Slow Photograph #86: MANUALLY MINDFUL, A Lens for Slow Photography
At sunrise in North Carolina on the eastern shore of the Atlantic coast, I go for a walk with a new lens. Red cardinals are singing from bare branches. Gulls shriek in a flock, flying over head. Spider webs on the ground are covered with dew. Pines and sweet gum support vines and creepers. Speechless, I absorb this Spring morning.
In photography, we have lenses that stabilize. There are lenses for lightning fast auto focus. There are lightweight lenses designed to shoot quickly and ask questions later.
This lens is none of these things. It is heavy. It records no aperture to the camera file. It is a soft at the edges. It is silent with no beeps.
And while it does fit on my old film Nikon and my new digital camera, it does not auto focus. No focus indicators appear in the view finder.
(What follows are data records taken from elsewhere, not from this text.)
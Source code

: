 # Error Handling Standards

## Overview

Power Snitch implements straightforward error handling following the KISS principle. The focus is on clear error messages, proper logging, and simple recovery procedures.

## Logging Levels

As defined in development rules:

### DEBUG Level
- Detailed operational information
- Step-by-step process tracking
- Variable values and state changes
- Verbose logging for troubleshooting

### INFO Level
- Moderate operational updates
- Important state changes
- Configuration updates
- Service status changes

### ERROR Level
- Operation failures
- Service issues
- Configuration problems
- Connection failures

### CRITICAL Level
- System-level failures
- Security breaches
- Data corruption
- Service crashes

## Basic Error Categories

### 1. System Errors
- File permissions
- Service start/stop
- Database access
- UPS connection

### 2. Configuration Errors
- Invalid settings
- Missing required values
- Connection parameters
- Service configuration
Focusing takes extra time.
The modus operandi of this optic is the opposite of all gear that is marketed today.
Q: So, why bother with it on a modern camera?
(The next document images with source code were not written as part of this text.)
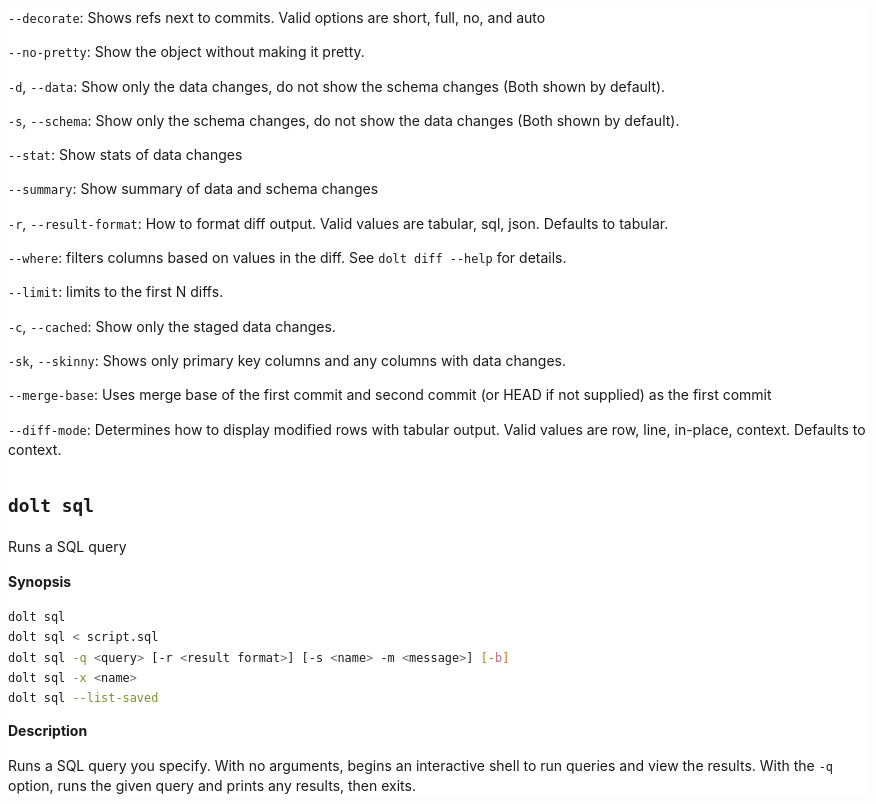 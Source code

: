 `--decorate`:
Shows refs next to commits. Valid options are short, full, no, and auto

`--no-pretty`:
Show the object without making it pretty.

`-d`, `--data`:
Show only the data changes, do not show the schema changes (Both shown by default).

`-s`, `--schema`:
Show only the schema changes, do not show the data changes (Both shown by default).

`--stat`:
Show stats of data changes

`--summary`:
Show summary of data and schema changes

`-r`, `--result-format`:
How to format diff output. Valid values are tabular, sql, json. Defaults to tabular.

`--where`:
filters columns based on values in the diff.  See `dolt diff --help` for details.

`--limit`:
limits to the first N diffs.

`-c`, `--cached`:
Show only the staged data changes.

`-sk`, `--skinny`:
Shows only primary key columns and any columns with data changes.

`--merge-base`:
Uses merge base of the first commit and second commit (or HEAD if not supplied) as the first commit

`--diff-mode`:
Determines how to display modified rows with tabular output. Valid values are row, line, in-place, context. Defaults to context.



## `dolt sql`

Runs a SQL query

**Synopsis**

```bash
dolt sql 
dolt sql < script.sql
dolt sql -q <query> [-r <result format>] [-s <name> -m <message>] [-b]
dolt sql -x <name>
dolt sql --list-saved
```

**Description**

Runs a SQL query you specify. With no arguments, begins an interactive shell to run queries and view the results. With the `-q` option, runs the given query and prints any results, then exits.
A: It is the closest thing to a paintbrush that I have. It is that sort of gear, like a tripod, that asks the questions in advance. It asks for concentration. It invites deliberate focusing of mind and lens.
Shooting only JPG images with no editing, my time is devoted not to the screen, but to meandering with all automated information turned off, moving through a fully manual mindfulness.